_TASK GOAL_. Within the data below, determine how many lines contain "resolution" and supply only that figure.

Plain-text document sources:

^^^^^^^^

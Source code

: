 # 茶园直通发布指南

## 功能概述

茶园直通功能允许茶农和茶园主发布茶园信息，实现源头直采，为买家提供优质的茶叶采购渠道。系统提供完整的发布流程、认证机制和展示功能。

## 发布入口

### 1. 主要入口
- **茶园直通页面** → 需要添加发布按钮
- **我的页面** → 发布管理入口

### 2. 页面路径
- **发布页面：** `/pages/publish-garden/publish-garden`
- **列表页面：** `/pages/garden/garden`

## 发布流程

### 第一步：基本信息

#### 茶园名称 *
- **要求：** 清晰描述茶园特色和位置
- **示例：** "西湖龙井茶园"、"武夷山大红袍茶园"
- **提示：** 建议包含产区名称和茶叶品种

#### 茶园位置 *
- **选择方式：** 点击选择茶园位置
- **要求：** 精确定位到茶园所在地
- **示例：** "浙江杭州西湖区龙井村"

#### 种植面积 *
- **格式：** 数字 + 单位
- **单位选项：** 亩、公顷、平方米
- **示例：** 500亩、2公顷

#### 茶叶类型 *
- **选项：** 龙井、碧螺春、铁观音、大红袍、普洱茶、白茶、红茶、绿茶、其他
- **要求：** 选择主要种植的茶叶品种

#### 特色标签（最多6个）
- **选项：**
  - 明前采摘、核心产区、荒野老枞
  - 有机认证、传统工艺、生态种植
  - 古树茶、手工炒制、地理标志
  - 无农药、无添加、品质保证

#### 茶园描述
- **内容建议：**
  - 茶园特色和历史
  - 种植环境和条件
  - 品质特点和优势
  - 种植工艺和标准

^^^^^^^^

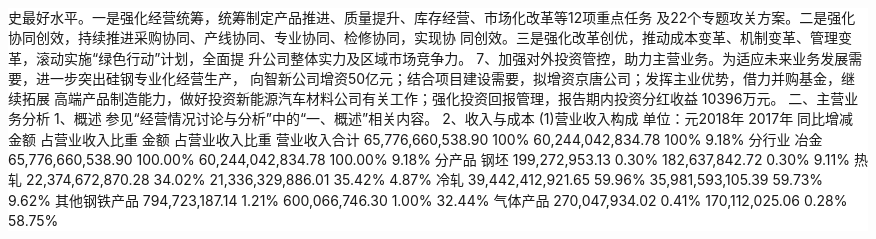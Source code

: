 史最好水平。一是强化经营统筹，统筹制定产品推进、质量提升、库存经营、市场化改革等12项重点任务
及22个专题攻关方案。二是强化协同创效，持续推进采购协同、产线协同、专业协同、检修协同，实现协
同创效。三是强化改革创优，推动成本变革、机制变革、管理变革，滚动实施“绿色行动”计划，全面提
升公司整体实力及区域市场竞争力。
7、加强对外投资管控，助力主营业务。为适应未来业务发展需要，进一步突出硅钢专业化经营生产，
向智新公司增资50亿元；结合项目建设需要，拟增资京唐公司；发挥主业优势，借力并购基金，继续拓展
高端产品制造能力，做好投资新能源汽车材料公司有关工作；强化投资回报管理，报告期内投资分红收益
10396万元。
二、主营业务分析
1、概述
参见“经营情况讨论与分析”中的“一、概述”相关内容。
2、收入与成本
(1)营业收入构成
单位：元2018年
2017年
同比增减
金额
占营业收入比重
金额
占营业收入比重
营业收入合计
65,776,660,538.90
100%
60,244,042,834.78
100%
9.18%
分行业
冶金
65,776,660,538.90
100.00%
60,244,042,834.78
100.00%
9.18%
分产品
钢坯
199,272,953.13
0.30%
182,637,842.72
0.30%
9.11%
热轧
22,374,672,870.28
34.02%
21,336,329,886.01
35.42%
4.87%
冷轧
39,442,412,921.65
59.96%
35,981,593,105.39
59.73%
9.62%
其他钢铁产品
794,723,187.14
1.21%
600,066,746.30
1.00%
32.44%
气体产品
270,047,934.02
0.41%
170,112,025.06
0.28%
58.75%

^^^^^^^^

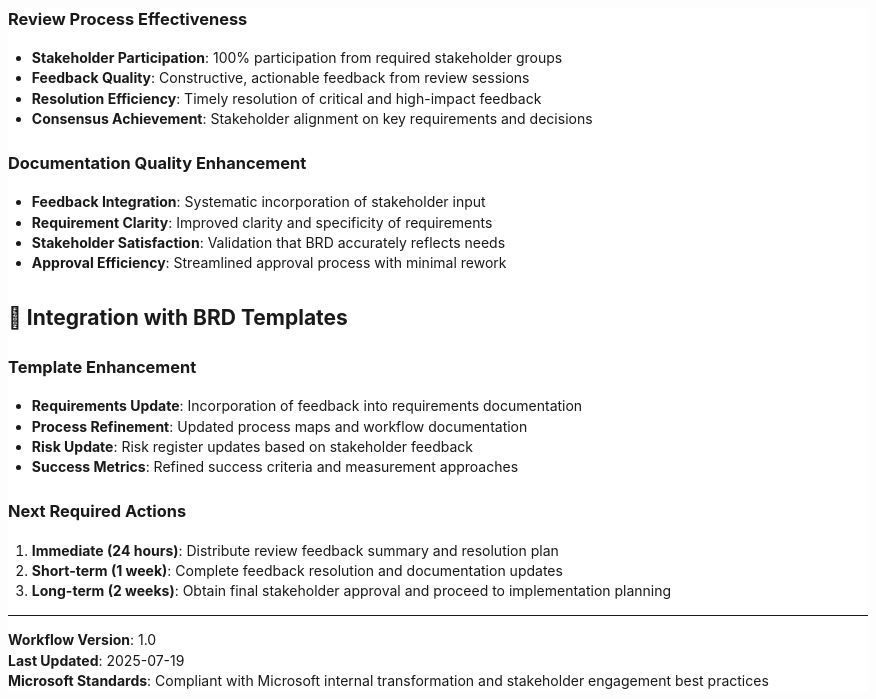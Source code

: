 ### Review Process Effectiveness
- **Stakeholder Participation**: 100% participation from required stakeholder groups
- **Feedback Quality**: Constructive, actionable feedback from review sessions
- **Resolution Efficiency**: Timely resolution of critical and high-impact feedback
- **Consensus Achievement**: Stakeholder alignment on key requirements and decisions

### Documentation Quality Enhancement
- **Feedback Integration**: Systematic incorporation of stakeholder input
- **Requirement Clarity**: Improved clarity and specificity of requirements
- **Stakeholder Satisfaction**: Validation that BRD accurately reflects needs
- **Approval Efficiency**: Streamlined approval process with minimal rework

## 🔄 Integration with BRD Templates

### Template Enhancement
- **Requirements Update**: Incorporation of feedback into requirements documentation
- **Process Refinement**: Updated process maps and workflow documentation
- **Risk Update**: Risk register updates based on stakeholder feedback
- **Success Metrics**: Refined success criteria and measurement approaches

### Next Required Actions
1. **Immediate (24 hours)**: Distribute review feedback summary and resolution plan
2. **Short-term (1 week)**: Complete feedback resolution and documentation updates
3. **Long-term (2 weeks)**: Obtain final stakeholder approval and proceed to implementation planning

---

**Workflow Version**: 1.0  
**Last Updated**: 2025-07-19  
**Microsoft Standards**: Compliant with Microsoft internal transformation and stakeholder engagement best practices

^^^^^^^^

_SOLVED EXERCISE_. 3